Bir Zamanlar, Miyagi Krallığında - tüm güzel hikayeler burada başlar - orada Kahraman olmak isteyen bir Çocuk Yaşadı ...
Ve bu hikaye bir rüya ile başlıyor.
Benimle ağaçlara gel. Çimlere uzanacağız ve saatlerin geçmesine izin vereceğiz. "
"Neredeyim?"
Elimi tut, ülkeme geri dön. Sadece bir günlüğüne uzaklaşalım. "
"Kimsin?"
İskelet bir el ona doğru uzanıp göğsüne daldı. "Kemiklerine kadar sıyrıldığını görmeme izin ver," o yumuşak ve hüzünlü sesi söylüyor, tüm ikna edici ve tereddütlü neşe yok oldu. Hareket edemez, çığlık atamaz ve dünyada kalan tek ses, eli serbest, kanlı ve sıcak çekerken kalbinin atmasıdır.
Gördüğünde nefesi göğsünde buza dönüşüyor. Yavaş ve sabit nabız hiçbir şeye dönüşene kadar gözlerini kapatır.
***
Tsutomu irkilerek uyandı ve bir çığlık attı. Göğsünü tuttu, kalbi hızla çarptı ve kendini sakinleştirmek için derin bir nefes aldı. En son istediği şey Shirabu için, ya da daha kötüsü, Ushijima'nın kabusu olduğu için uyanmasıydı ... yine .
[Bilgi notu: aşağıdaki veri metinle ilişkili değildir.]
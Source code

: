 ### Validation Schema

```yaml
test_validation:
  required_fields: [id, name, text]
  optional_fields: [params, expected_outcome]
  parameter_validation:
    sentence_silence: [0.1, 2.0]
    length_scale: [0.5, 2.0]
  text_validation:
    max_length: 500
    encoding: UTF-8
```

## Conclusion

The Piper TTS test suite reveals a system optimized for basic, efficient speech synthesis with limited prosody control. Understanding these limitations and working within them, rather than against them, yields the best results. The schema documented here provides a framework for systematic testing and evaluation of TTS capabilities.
Shira köyüne varışlarının üzerinden neredeyse üç ay geçmişti ve neredeyse her gece mütevazı kasabayı çevreleyen ormanla ilgili bir kabustan acı çekiyordu.
Her rüya kaçınılmaz olarak ona şarkı söyleyen bir sesle başlar, onu kaçmayı umut edemediği o büyüleyici melodiyle ormanın derinliklerine çeker, ancak bazı kabuslar diğerlerinden daha korkunç sona ermişti. Bazı geceler şarkı görünmeden sona erdi ve sadece mezarının üzerinden geçilmiş gibi hissederek uyandı. Bazı geceler içeri girmeden önce tereddüt etti ve aniden irkilerek uyanırdı, şarkı kulaklarında çınlamaya devam eder ve gecenin geri kalanında uyuyamaz hale gelirdi.
Ama bu gece, pek çok gece gibi, sesi ormanın kalbine kadar takip etmişti, kalbi göğsünden koparken sonuyla tanışmıştı.
O kadar yüksek sesle çığlık atarak ilk uyandığında tüm evi uyandırmıştı. Shirabu'nun öfkesi, saçma sapan bir korkuyla yüzleşen bir çocuk gibi tepki vermekten alıkoyamazsa Tsutomu'yu ahırlarda uyutmakla tehdit ettiği için tedirgin idi . Öfke patlamalarına çok daha az eğilimli olan Reon, Tsutomu bu sıkıntıyla üçüncü kez uyandıktan sonra ona rüyasız uykuyu teşvik etmek için özel bir çay vermişti, ancak Tsutomu atlardan birini tımar ederek uykuya daldıktan sonra onu kullanmayı bırakmıştı. ve neredeyse yüzüne tekmelendi.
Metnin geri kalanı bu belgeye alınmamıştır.